--- START ---
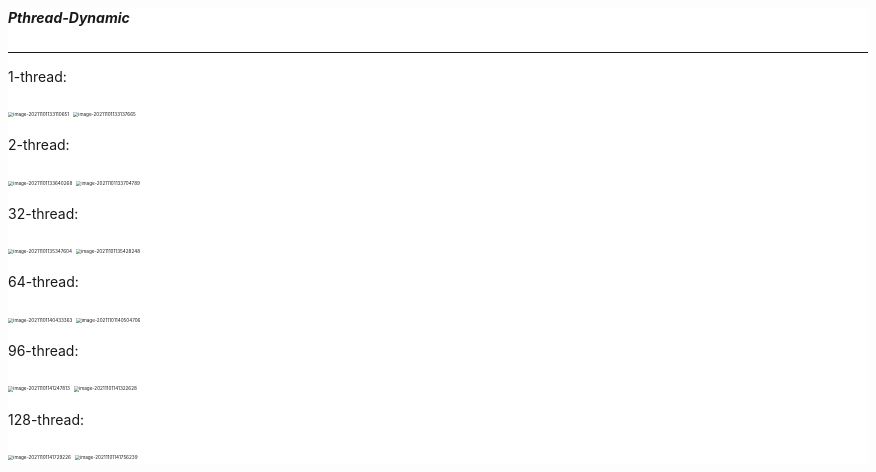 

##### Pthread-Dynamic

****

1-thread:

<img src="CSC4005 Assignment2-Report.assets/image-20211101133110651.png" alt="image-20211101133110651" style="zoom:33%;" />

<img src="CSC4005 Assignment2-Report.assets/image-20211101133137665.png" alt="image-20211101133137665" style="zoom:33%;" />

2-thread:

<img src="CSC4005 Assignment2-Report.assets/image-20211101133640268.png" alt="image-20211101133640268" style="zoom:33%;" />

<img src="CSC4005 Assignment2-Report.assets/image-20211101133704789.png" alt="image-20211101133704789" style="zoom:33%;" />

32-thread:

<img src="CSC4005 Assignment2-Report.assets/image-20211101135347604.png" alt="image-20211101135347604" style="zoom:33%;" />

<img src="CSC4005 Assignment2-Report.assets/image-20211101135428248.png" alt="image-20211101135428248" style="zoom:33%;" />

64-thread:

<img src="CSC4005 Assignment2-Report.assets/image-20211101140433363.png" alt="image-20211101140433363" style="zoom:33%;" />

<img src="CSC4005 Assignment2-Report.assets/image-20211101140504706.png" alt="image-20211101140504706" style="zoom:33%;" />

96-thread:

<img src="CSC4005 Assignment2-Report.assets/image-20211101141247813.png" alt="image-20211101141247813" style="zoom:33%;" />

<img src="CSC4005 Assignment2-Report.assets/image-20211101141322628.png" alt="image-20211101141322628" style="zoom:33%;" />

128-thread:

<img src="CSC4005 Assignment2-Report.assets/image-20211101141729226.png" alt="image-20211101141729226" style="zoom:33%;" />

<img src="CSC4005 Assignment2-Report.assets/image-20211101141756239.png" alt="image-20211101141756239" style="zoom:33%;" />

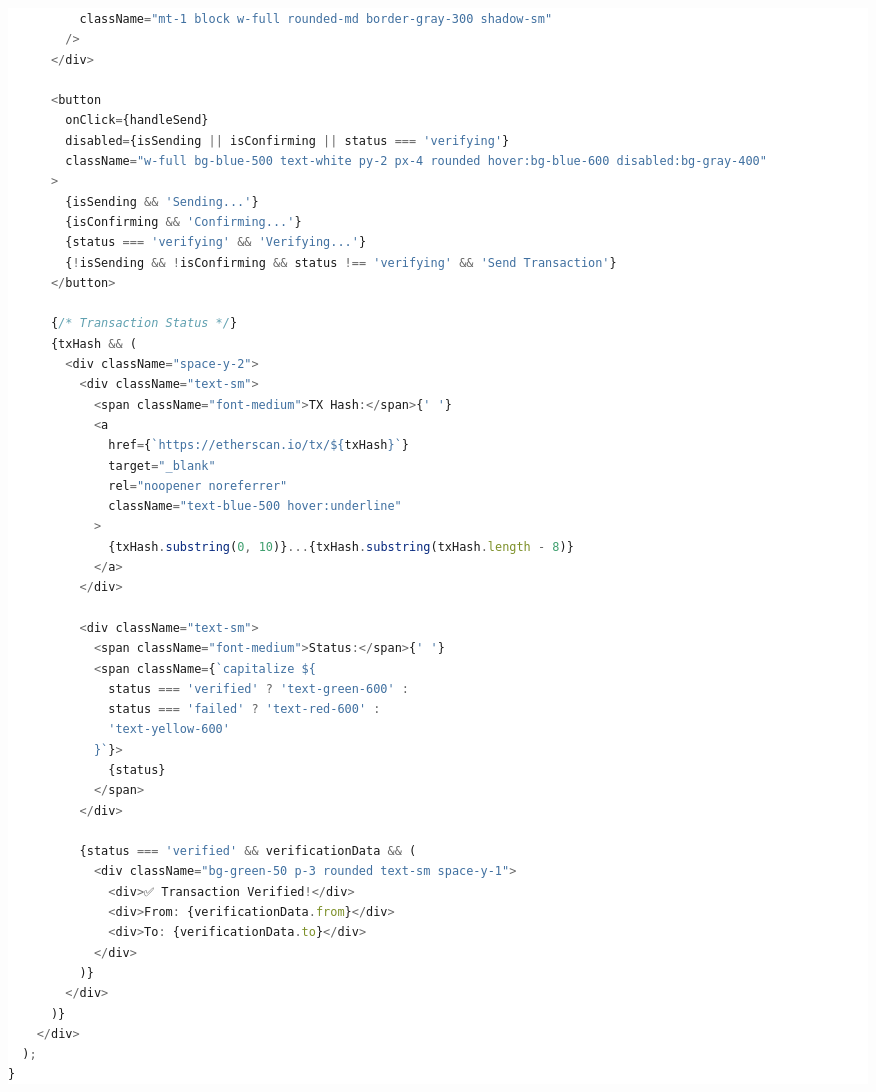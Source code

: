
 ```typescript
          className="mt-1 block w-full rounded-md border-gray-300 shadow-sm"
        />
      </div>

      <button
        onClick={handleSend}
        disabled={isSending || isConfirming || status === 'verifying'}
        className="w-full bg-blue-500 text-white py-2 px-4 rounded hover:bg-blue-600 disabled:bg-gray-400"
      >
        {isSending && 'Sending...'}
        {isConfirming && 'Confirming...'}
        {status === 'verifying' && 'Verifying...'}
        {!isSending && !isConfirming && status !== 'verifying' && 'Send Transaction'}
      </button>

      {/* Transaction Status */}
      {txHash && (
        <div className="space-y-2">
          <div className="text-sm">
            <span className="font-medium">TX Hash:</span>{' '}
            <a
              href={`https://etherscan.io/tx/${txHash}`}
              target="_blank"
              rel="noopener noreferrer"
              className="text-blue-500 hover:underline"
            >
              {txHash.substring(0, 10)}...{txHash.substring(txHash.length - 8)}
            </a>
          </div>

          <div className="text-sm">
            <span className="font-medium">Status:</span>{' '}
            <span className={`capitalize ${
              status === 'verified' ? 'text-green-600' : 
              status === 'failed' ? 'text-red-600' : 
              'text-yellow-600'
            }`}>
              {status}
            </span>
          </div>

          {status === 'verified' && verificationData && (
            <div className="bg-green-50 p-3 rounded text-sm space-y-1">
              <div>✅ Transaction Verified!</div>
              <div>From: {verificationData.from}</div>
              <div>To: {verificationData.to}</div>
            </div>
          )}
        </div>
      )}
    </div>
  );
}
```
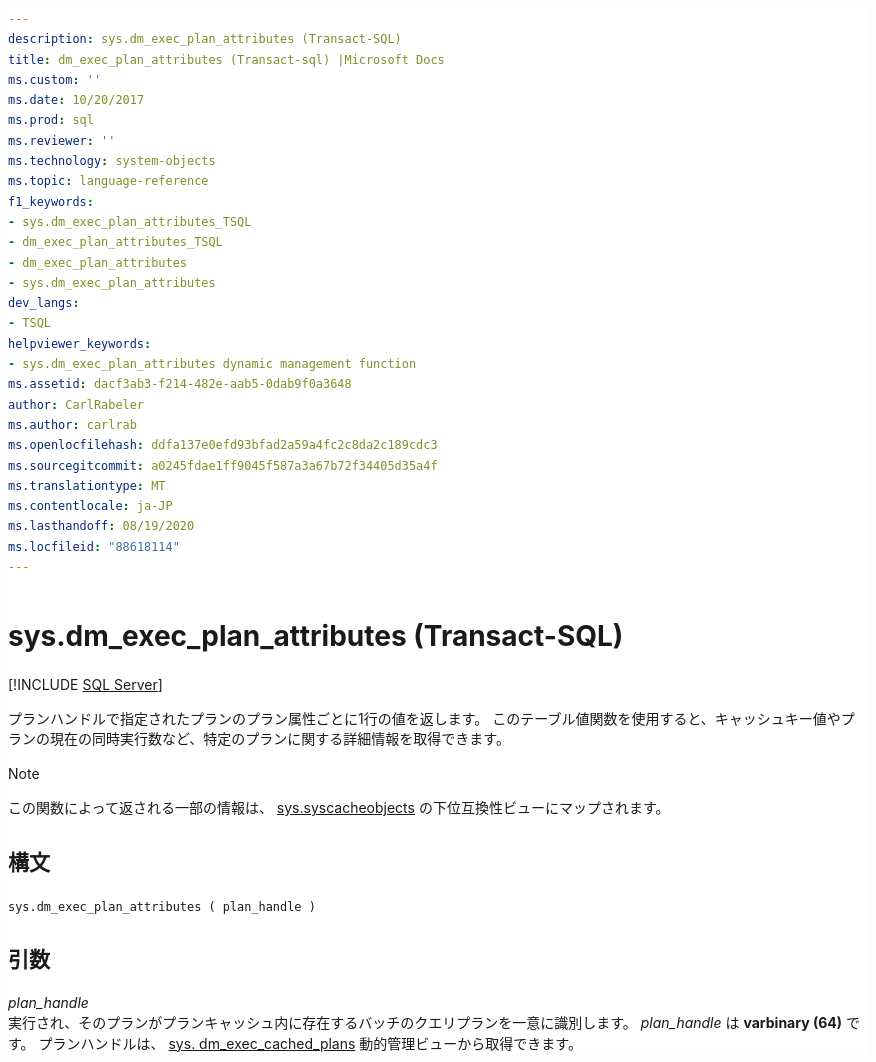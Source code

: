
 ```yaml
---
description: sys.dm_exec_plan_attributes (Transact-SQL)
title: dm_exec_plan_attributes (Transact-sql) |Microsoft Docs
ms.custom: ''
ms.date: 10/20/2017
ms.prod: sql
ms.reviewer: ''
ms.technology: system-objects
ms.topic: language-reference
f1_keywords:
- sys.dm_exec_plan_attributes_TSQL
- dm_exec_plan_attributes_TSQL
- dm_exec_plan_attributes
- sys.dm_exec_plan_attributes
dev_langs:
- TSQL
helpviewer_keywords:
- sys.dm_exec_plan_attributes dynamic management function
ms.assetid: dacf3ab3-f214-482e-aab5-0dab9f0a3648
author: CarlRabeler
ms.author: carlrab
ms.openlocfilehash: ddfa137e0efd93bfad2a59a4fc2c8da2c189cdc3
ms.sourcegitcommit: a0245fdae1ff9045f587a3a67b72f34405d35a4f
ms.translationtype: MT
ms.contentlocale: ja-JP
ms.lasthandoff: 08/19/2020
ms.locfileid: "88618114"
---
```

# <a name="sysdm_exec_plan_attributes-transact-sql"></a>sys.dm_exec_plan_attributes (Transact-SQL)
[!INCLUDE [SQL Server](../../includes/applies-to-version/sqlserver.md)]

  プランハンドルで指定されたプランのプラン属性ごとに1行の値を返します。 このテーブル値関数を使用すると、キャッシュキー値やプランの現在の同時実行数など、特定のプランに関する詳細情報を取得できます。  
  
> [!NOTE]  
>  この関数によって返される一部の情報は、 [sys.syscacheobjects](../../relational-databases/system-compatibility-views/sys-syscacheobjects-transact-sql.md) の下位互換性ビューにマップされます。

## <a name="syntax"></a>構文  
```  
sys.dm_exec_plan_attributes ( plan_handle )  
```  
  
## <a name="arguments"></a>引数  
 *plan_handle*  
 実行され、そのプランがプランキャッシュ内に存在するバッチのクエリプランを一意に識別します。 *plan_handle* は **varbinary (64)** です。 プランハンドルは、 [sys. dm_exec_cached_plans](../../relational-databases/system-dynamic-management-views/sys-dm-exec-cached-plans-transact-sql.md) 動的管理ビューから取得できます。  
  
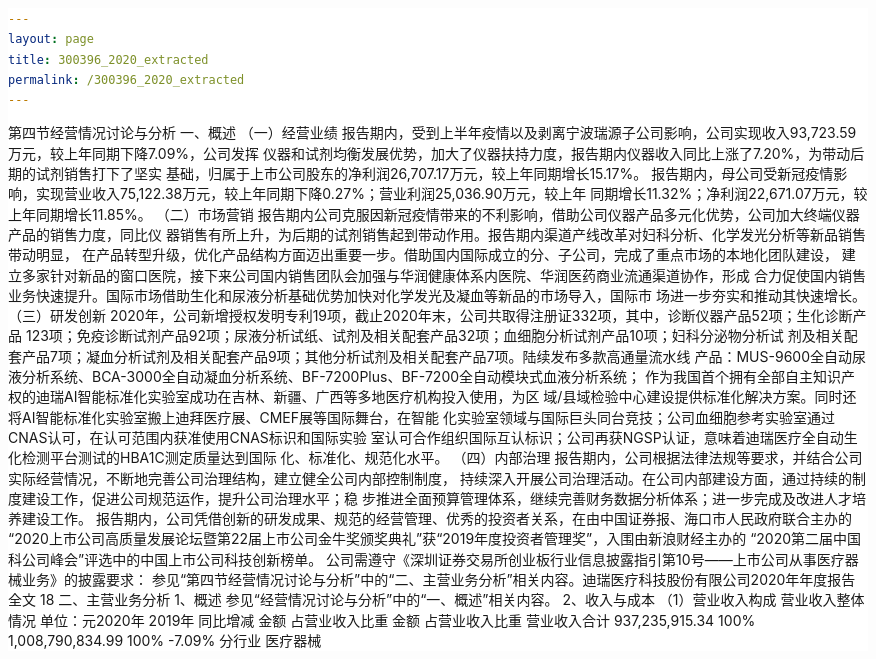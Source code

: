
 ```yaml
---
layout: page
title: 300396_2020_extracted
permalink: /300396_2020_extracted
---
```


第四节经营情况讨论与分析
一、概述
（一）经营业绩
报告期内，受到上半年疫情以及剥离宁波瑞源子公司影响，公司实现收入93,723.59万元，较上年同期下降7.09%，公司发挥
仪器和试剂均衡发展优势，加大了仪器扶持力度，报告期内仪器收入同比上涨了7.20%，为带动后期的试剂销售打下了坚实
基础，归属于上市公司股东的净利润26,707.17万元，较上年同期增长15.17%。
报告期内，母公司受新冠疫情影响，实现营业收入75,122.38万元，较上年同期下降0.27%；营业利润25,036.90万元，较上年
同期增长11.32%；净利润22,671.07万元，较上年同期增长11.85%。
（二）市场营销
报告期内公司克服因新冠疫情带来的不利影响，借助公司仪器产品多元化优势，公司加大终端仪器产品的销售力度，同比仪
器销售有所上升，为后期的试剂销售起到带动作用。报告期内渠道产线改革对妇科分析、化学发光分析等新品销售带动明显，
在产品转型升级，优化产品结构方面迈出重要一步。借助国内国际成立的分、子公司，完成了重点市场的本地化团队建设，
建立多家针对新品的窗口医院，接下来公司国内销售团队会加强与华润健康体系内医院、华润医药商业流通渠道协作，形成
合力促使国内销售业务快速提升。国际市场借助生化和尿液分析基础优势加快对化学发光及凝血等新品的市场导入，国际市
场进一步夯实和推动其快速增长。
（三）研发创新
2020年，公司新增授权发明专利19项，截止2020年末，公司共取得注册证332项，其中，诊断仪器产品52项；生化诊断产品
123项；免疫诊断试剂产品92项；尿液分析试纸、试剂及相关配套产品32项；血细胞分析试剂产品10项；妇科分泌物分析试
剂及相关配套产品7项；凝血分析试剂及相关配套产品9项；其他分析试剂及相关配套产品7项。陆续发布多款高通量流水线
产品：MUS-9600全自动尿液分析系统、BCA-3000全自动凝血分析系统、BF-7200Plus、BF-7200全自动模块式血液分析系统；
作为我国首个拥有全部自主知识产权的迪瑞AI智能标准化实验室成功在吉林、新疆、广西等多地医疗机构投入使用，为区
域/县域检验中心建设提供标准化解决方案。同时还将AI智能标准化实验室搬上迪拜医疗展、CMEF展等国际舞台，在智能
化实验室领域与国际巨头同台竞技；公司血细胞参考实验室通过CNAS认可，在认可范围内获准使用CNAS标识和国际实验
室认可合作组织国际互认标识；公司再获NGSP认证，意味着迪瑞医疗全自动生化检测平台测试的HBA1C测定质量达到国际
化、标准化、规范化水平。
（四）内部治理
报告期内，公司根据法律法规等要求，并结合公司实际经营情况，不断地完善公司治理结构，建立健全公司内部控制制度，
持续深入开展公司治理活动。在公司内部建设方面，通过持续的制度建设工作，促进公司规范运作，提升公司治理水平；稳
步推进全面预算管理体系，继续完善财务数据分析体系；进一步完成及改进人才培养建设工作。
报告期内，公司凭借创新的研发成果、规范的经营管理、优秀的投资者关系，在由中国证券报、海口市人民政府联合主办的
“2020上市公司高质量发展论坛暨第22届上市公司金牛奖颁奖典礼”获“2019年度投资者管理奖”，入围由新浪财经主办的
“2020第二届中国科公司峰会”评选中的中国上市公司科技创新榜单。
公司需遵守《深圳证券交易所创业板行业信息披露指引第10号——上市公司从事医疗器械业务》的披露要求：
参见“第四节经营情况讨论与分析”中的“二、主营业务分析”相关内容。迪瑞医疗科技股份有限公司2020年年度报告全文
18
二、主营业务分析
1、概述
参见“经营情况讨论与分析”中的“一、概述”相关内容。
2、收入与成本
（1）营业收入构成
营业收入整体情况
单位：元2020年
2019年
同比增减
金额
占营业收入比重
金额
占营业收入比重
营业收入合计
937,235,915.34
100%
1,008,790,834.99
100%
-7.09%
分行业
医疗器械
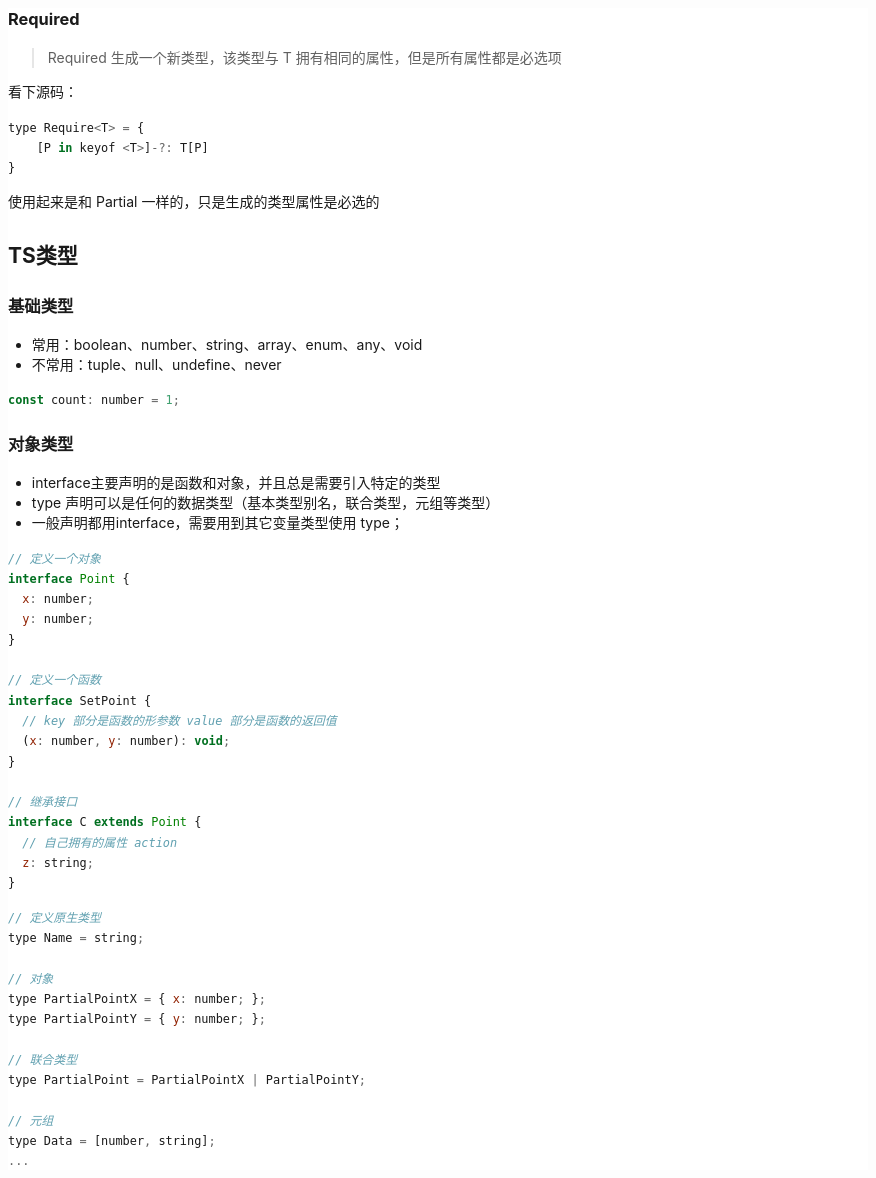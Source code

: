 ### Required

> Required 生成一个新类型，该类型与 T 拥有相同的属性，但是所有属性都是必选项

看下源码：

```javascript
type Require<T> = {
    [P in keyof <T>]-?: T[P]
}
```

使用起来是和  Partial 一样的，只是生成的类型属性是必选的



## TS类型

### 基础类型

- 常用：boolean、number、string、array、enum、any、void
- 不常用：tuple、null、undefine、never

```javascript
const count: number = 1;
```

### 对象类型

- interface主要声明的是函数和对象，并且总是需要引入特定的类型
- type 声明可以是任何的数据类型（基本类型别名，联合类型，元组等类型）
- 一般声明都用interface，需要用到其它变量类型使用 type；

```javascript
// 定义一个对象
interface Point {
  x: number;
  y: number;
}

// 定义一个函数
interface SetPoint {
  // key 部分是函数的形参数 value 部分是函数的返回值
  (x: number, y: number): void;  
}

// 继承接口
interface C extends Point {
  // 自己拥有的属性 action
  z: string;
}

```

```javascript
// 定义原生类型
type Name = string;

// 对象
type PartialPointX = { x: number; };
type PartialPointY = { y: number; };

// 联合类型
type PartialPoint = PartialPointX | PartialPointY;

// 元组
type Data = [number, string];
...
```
--- END ---
* [Prompt]:
From the entries, copy out each line containing the word "span".

* [Exercise output]:
            <span className="font-medium">TX Hash:</span>{' '}
            <span className="font-medium">Status:</span>{' '}
            <span className={`capitalize ${
            </span>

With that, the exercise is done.